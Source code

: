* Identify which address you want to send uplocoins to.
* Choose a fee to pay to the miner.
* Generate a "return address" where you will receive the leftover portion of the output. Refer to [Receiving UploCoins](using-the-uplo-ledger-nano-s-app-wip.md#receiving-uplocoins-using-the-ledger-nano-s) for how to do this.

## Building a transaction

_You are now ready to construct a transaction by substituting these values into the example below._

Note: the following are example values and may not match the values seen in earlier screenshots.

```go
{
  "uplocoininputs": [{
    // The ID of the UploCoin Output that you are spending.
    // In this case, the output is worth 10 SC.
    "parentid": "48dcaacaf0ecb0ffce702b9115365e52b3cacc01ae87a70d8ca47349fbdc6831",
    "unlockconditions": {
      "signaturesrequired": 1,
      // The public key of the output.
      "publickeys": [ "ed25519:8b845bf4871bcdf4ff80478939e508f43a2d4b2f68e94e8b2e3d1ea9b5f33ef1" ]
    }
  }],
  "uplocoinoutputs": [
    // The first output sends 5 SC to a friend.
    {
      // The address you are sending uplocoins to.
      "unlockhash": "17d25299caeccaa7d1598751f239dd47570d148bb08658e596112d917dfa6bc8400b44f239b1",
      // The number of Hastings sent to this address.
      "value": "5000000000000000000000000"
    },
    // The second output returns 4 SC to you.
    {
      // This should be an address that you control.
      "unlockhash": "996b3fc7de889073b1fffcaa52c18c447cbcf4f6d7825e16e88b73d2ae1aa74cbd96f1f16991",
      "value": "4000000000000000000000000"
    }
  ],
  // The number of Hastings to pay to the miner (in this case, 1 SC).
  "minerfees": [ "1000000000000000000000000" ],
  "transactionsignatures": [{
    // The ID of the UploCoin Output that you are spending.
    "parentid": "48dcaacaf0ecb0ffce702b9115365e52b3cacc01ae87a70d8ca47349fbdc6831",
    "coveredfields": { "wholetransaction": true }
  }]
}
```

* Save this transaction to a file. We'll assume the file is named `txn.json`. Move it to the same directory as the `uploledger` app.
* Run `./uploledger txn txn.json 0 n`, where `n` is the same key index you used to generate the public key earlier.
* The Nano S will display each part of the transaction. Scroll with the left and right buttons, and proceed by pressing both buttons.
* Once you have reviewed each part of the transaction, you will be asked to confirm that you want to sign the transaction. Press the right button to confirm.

EXERCISE AIM: Start at the first line of the data above. Stop after the line containing "the example below._", reproducing each line exactly and adding nothing.

SOLVED EXERCISE:
Source code

:* Identify which address you want to send uplocoins to.
* Choose a fee to pay to the miner.
* Generate a "return address" where you will receive the leftover portion of the output. Refer to [Receiving UploCoins](using-the-uplo-ledger-nano-s-app-wip.md#receiving-uplocoins-using-the-ledger-nano-s) for how to do this.

## Building a transaction

_You are now ready to construct a transaction by substituting these values into the example below._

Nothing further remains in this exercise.